- _THE TASK_: A single number is the required answer: the count of lines in the listing below that hold the string "changes".

- _RECORDS FOR THIS TASK_:
== Segment start ==

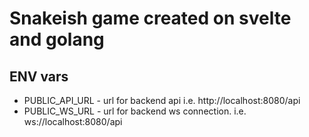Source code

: # Snakeish game created on svelte and golang
## ENV vars
- PUBLIC_API_URL - url for backend api i.e. http://localhost:8080/api
- PUBLIC_WS_URL - url for backend ws connection. i.e. ws://localhost:8080/api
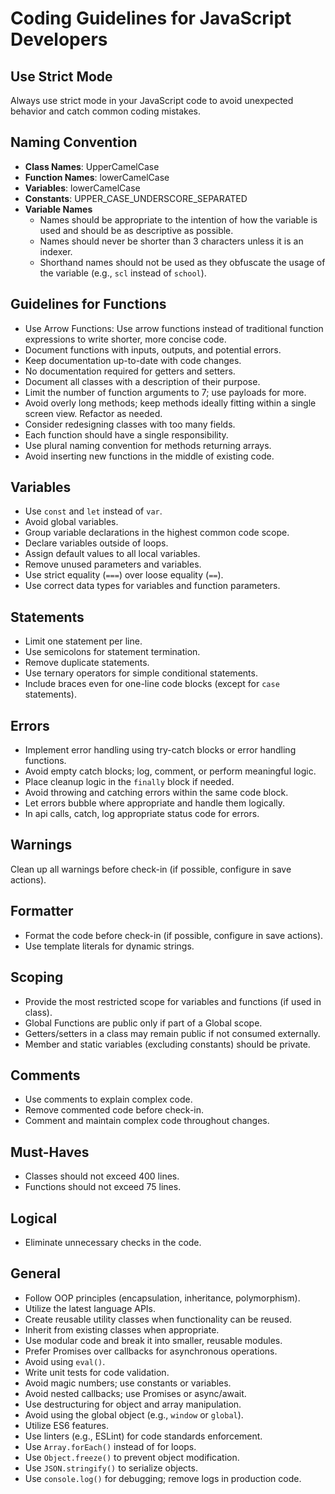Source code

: # Coding Guidelines for JavaScript Developers

## Use Strict Mode

Always use strict mode in your JavaScript code to avoid unexpected behavior and catch common coding mistakes.

## Naming Convention

- **Class Names**: UpperCamelCase
- **Function Names**: lowerCamelCase
- **Variables**: lowerCamelCase
- **Constants**: UPPER_CASE_UNDERSCORE_SEPARATED
- **Variable Names**
  - Names should be appropriate to the intention of how the variable is used and should be as descriptive as possible.
  - Names should never be shorter than 3 characters unless it is an indexer.
  - Shorthand names should not be used as they obfuscate the usage of the variable (e.g., `scl` instead of `school`).

## Guidelines for Functions

- Use Arrow Functions: Use arrow functions instead of traditional function expressions to write shorter, more concise code.
- Document functions with inputs, outputs, and potential errors.
- Keep documentation up-to-date with code changes.
- No documentation required for getters and setters.
- Document all classes with a description of their purpose.
- Limit the number of function arguments to 7; use payloads for more.
- Avoid overly long methods; keep methods ideally fitting within a single screen view. Refactor as needed.
- Consider redesigning classes with too many fields.
- Each function should have a single responsibility.
- Use plural naming convention for methods returning arrays.
- Avoid inserting new functions in the middle of existing code.

## Variables

- Use `const` and `let` instead of `var`.
- Avoid global variables.
- Group variable declarations in the highest common code scope.
- Declare variables outside of loops.
- Assign default values to all local variables.
- Remove unused parameters and variables.
- Use strict equality (`===`) over loose equality (`==`).
- Use correct data types for variables and function parameters.

## Statements

- Limit one statement per line.
- Use semicolons for statement termination.
- Remove duplicate statements.
- Use ternary operators for simple conditional statements.
- Include braces even for one-line code blocks (except for `case` statements).

## Errors

- Implement error handling using try-catch blocks or error handling functions.
- Avoid empty catch blocks; log, comment, or perform meaningful logic.
- Place cleanup logic in the `finally` block if needed.
- Avoid throwing and catching errors within the same code block.
- Let errors bubble where appropriate and handle them logically.
- In api calls, catch, log appropriate status code for errors.

## Warnings

Clean up all warnings before check-in (if possible, configure in save actions).

## Formatter

- Format the code before check-in (if possible, configure in save actions).
- Use template literals for dynamic strings.

## Scoping

- Provide the most restricted scope for variables and functions (if used in class).
- Global Functions are public only if part of a Global scope.
- Getters/setters in a class may remain public if not consumed externally.
- Member and static variables (excluding constants) should be private.

## Comments

- Use comments to explain complex code.
- Remove commented code before check-in.
- Comment and maintain complex code throughout changes.

## Must-Haves

- Classes should not exceed 400 lines.
- Functions should not exceed 75 lines.

## Logical

- Eliminate unnecessary checks in the code.

## General

- Follow OOP principles (encapsulation, inheritance, polymorphism).
- Utilize the latest language APIs.
- Create reusable utility classes when functionality can be reused.
- Inherit from existing classes when appropriate.
- Use modular code and break it into smaller, reusable modules.
- Prefer Promises over callbacks for asynchronous operations.
- Avoid using `eval()`.
- Write unit tests for code validation.
- Avoid magic numbers; use constants or variables.
- Avoid nested callbacks; use Promises or async/await.
- Use destructuring for object and array manipulation.
- Avoid using the global object (e.g., `window` or `global`).
- Utilize ES6 features.
- Use linters (e.g., ESLint) for code standards enforcement.
- Use `Array.forEach()` instead of for loops.
- Use `Object.freeze()` to prevent object modification.
- Use `JSON.stringify()` to serialize objects.
- Use `console.log()` for debugging; remove logs in production code.
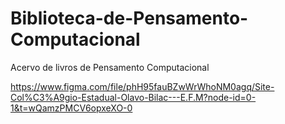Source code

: # Biblioteca-de-Pensamento-Computacional
Acervo de livros de Pensamento Computacional

https://www.figma.com/file/phH95fauBZwWrWhoNM0agq/Site-Col%C3%A9gio-Estadual-Olavo-Bilac---E.F.M?node-id=0-1&t=wQamzPMCV6opxeXO-0
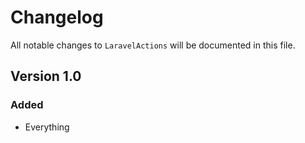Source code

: # Changelog

All notable changes to `LaravelActions` will be documented in this file.

## Version 1.0

### Added
- Everything
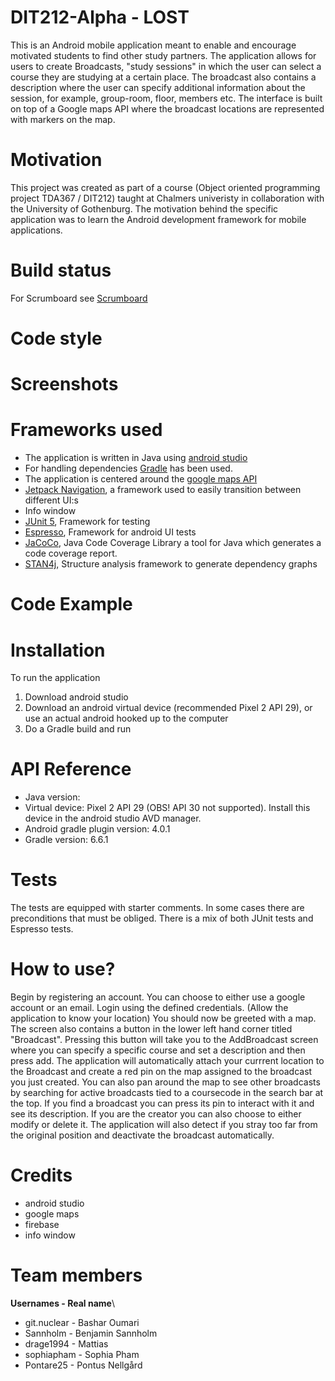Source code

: # DIT212-Alpha - LOST
This is an Android mobile application meant to enable and encourage motivated students to find other study partners. The application allows for users to create Broadcasts, "study sessions" in which the user can select a course they are studying at a certain place. The broadcast also contains a description where the user can specify additional information about the session, for example, group-room, floor, members etc. 
The interface is built on top of a Google maps API where the broadcast locations are represented with markers on the map. 

# Motivation
This project was created as part of a course (Object oriented programming project TDA367 / DIT212) taught at Chalmers univeristy in collaboration with the University of Gothenburg.
The motivation behind the specific application was to learn the Android development framework for mobile applications. 

# Build status
For Scrumboard see [Scrumboard](https://github.com/DIT212-Alpha/DIT212-Alpha/projects/1)

# Code style


# Screenshots
<!-- ![Alt text](/relative/path/to/img.jpg?raw=true "Optional Title")-->

# Frameworks used
- The application is written in Java using [android studio](https://developer.android.com/studio)
- For handling dependencies [Gradle](https://gradle.org/) has been used.
- The application is centered around the [google maps API](https://developers.google.com/maps/documentation/android-sdk/start)
- [Jetpack Navigation](https://developer.android.com/guide/navigation), a framework used to easily transition between different UI:s
- Info window
- [JUnit 5](https://junit.org/junit5/), Framework for testing
- [Espresso](https://developer.android.com/training/testing/espresso), Framework for android UI tests
- [JaCoCo](https://www.eclemma.org/jacoco/), Java Code Coverage Library a tool for Java which generates a code coverage report.
- [STAN4j](http://stan4j.com/), Structure analysis framework to generate dependency graphs


# Code Example

# Installation
To run the application
1. Download android studio
2. Download an android virtual device (recommended Pixel 2 API 29), or use an actual android hooked up to the computer 
3. Do a Gradle build and run

# API Reference
- Java version: 
- Virtual device: Pixel 2 API 29 (OBS! API 30 not supported). Install this device in the android studio AVD manager. 
- Android gradle plugin version: 4.0.1
- Gradle version: 6.6.1

# Tests
The tests are equipped with starter comments. In some cases there are preconditions that must be obliged.
There is a mix of both JUnit tests and Espresso tests.

# How to use?
Begin by registering an account. You can choose to either use a google account or an email. 
Login using the defined credentials.
(Allow the application to know your location)
You should now be greeted with a map. 
The screen also contains a button in the lower left hand corner titled "Broadcast". Pressing this button will take you to the AddBroadcast screen where you can specify a specific course and set a description and then press add. The application will automatically attach your currrent location to the Broadcast and create a red pin on the map assigned to the broadcast you just created.
You can also pan around the map to see other broadcasts by searching for active broadcasts tied to a coursecode in the search bar at the top.
If you find a broadcast you can press its pin to interact with it and see its description. If you are the creator you can also choose to either modify or delete it. The application will also detect if you stray too far from the original position and deactivate the broadcast automatically.  

# Credits
- android studio
- google maps
- firebase
- info window

# Team members
**Usernames  - Real name**\
- git.nuclear - Bashar Oumari
- Sannholm - Benjamin Sannholm
- drage1994 - Mattias
- sophiapham - Sophia Pham
- Pontare25  - Pontus Nellgård 
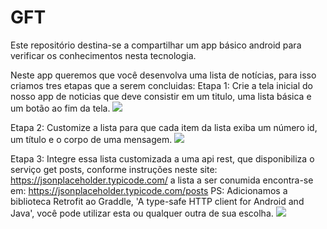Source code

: # GFT
Este repositório destina-se a compartilhar um app básico android para verificar os conhecimentos nesta tecnologia.

Neste app queremos que você desenvolva uma lista de notícias, para isso criamos tres etapas que a serem concluidas:
Etapa 1:
Crie a tela inicial do nosso app de noticias que deve consistir em um titulo, uma lista básica e um botão ao fim da tela.
<img src='https://i.imgur.com/tlOycfy.png' />


Etapa 2:
Customize a lista para que cada item da lista exiba um número id, um título e o corpo de uma mensagem.
<img src='https://i.imgur.com/8ukEoAh.png' />

Etapa 3:
Integre essa lista customizada a uma api rest, que disponibiliza o serviço get posts, conforme instruções neste site: https://jsonplaceholder.typicode.com/ a lista a ser conumida encontra-se em: https://jsonplaceholder.typicode.com/posts
PS: Adicionamos a biblioteca Retrofit ao Graddle, 'A type-safe HTTP client for Android and Java', você pode utilizar esta ou qualquer outra de sua escolha.
<img src='https://i.imgur.com/vA8AoVl.png' />


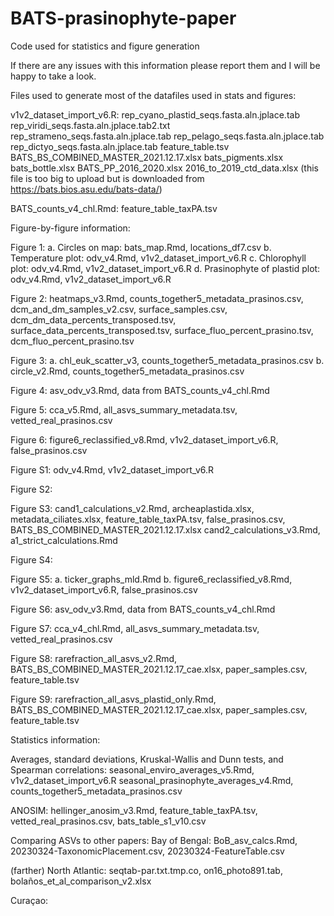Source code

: # BATS-prasinophyte-paper
Code used for statistics and figure generation

If there are any issues with this information please report them and I will be happy to take a look.

Files used to generate most of the datafiles used in stats and figures:

v1v2_dataset_import_v6.R:
rep_cyano_plastid_seqs.fasta.aln.jplace.tab
rep_viridi_seqs.fasta.aln.jplace.tab2.txt
rep_strameno_seqs.fasta.aln.jplace.tab
rep_pelago_seqs.fasta.aln.jplace.tab
rep_dictyo_seqs.fasta.aln.jplace.tab
feature_table.tsv
BATS_BS_COMBINED_MASTER_2021.12.17.xlsx
bats_pigments.xlsx
bats_bottle.xlsx
BATS_PP_2016_2020.xlsx
2016_to_2019_ctd_data.xlsx (this file is too big to upload but is downloaded from https://bats.bios.asu.edu/bats-data/)

BATS_counts_v4_chl.Rmd:
feature_table_taxPA.tsv

Figure-by-figure information:

Figure 1:
a. Circles on map: bats_map.Rmd, locations_df7.csv
b. Temperature plot: odv_v4.Rmd, v1v2_dataset_import_v6.R
c. Chlorophyll plot: odv_v4.Rmd, v1v2_dataset_import_v6.R
d. Prasinophyte of plastid plot: odv_v4.Rmd, v1v2_dataset_import_v6.R

Figure 2:
heatmaps_v3.Rmd, counts_together5_metadata_prasinos.csv, dcm_and_dm_samples_v2.csv, surface_samples.csv, dcm_dm_data_percents_transposed.tsv, surface_data_percents_transposed.tsv, surface_fluo_percent_prasino.tsv, dcm_fluo_percent_prasino.tsv

Figure 3:
a. chl_euk_scatter_v3, counts_together5_metadata_prasinos.csv
b. circle_v2.Rmd, counts_together5_metadata_prasinos.csv

Figure 4:
asv_odv_v3.Rmd, data from BATS_counts_v4_chl.Rmd

Figure 5:
cca_v5.Rmd, all_asvs_summary_metadata.tsv, vetted_real_prasinos.csv

Figure 6:
figure6_reclassified_v8.Rmd, v1v2_dataset_import_v6.R, false_prasinos.csv

Figure S1:
odv_v4.Rmd, v1v2_dataset_import_v6.R

Figure S2:

Figure S3:
cand1_calculations_v2.Rmd, archeaplastida.xlsx, metadata_ciliates.xlsx, feature_table_taxPA.tsv, false_prasinos.csv, BATS_BS_COMBINED_MASTER_2021.12.17.xlsx
cand2_calculations_v3.Rmd, a1_strict_calculations.Rmd

Figure S4:

Figure S5:
a. ticker_graphs_mld.Rmd
b. figure6_reclassified_v8.Rmd, v1v2_dataset_import_v6.R, false_prasinos.csv

Figure S6:
asv_odv_v3.Rmd, data from BATS_counts_v4_chl.Rmd

Figure S7:
cca_v4_chl.Rmd, all_asvs_summary_metadata.tsv, vetted_real_prasinos.csv

Figure S8:
rarefraction_all_asvs_v2.Rmd, BATS_BS_COMBINED_MASTER_2021.12.17_cae.xlsx, paper_samples.csv, feature_table.tsv

Figure S9:
rarefraction_all_asvs_plastid_only.Rmd, BATS_BS_COMBINED_MASTER_2021.12.17_cae.xlsx, paper_samples.csv, feature_table.tsv

Statistics information:

Averages, standard deviations, Kruskal-Wallis and Dunn tests, and Spearman correlations:
seasonal_enviro_averages_v5.Rmd, v1v2_dataset_import_v6.R
seasonal_prasinophyte_averages_v4.Rmd, counts_together5_metadata_prasinos.csv

ANOSIM:
hellinger_anosim_v3.Rmd, feature_table_taxPA.tsv, vetted_real_prasinos.csv, bats_table_s1_v10.csv

Comparing ASVs to other papers:
Bay of Bengal: BoB_asv_calcs.Rmd, 20230324-TaxonomicPlacement.csv, 20230324-FeatureTable.csv

(farther) North Atlantic: seqtab-par.txt.tmp.co, on16_photo891.tab, bolaños_et_al_comparison_v2.xlsx

Curaçao:


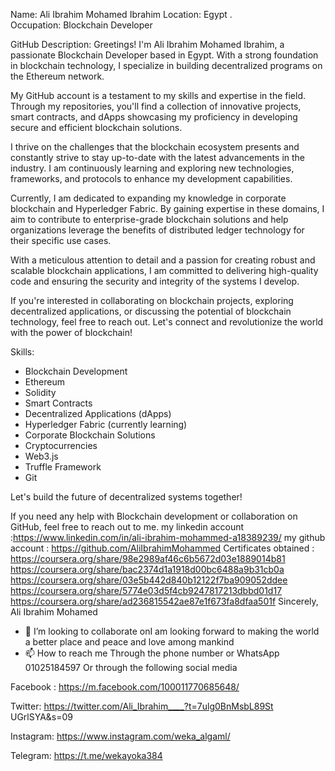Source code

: Name: Ali Ibrahim Mohamed Ibrahim
Location: Egypt       .             
Occupation: Blockchain Developer

GitHub Description:
Greetings! I'm Ali Ibrahim Mohamed Ibrahim, a passionate Blockchain Developer based in Egypt. With a strong foundation in blockchain technology, I specialize in building decentralized programs on the Ethereum network. 

My GitHub account is a testament to my skills and expertise in the field. Through my repositories, you'll find a collection of innovative projects, smart contracts, and dApps showcasing my proficiency in developing secure and efficient blockchain solutions. 

I thrive on the challenges that the blockchain ecosystem presents and constantly strive to stay up-to-date with the latest advancements in the industry. I am continuously learning and exploring new technologies, frameworks, and protocols to enhance my development capabilities.

Currently, I am dedicated to expanding my knowledge in corporate blockchain and Hyperledger Fabric. By gaining expertise in these domains, I aim to contribute to enterprise-grade blockchain solutions and help organizations leverage the benefits of distributed ledger technology for their specific use cases.

With a meticulous attention to detail and a passion for creating robust and scalable blockchain applications, I am committed to delivering high-quality code and ensuring the security and integrity of the systems I develop.

If you're interested in collaborating on blockchain projects, exploring decentralized applications, or discussing the potential of blockchain technology, feel free to reach out. Let's connect and revolutionize the world with the power of blockchain!

Skills:
- Blockchain Development
- Ethereum
- Solidity
- Smart Contracts
- Decentralized Applications (dApps)
- Hyperledger Fabric (currently learning)
- Corporate Blockchain Solutions
- Cryptocurrencies
- Web3.js
- Truffle Framework
- Git

Let's build the future of decentralized systems together!


If you need any help with Blockchain development or collaboration on GitHub, feel free to reach out to me.
my linkedin account :https://www.linkedin.com/in/ali-ibrahim-mohammed-a18389239/
my github account : https://github.com/AliIbrahimMohammed
Certificates obtained :
https://coursera.org/share/98e2989af46c6b5672d03e1889014b81
https://coursera.org/share/bac2374d1a1918d00bc6488a9b31cb0a
https://coursera.org/share/03e5b442d840b12122f7ba909052ddee
https://coursera.org/share/5774e03d5f4cb9247817213dbbd01d17
https://coursera.org/share/ad236815542ae87e1f673fa8dfaa501f
Sincerely,
Ali Ibrahim Mohamed
- 💞️ I’m looking to collaborate onI am looking forward to making the world a better place and peace and love among mankind
- 📫 How to reach me Through the phone number or WhatsApp 01025184597
Or through the following social media

Facebook :
https://m.facebook.com/100011770685648/

 Twitter:
https://twitter.com/Ali_Ibrahim____?t=7ulg0BnMsbL89St
UGrlSYA&s=09

Instagram:
https://www.instagram.com/weka_algaml/
 
 Telegram:
https://t.me/wekayoka384

<!---
AliIbrahimMohammed/AliIbrahimMohammed is a ✨ special ✨ repository because its `README.md` (this file) appears on your GitHub profile.
You can click the Preview link to take a look at your changes.
--->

== Segment end ==

- _TASK RESULT_: 4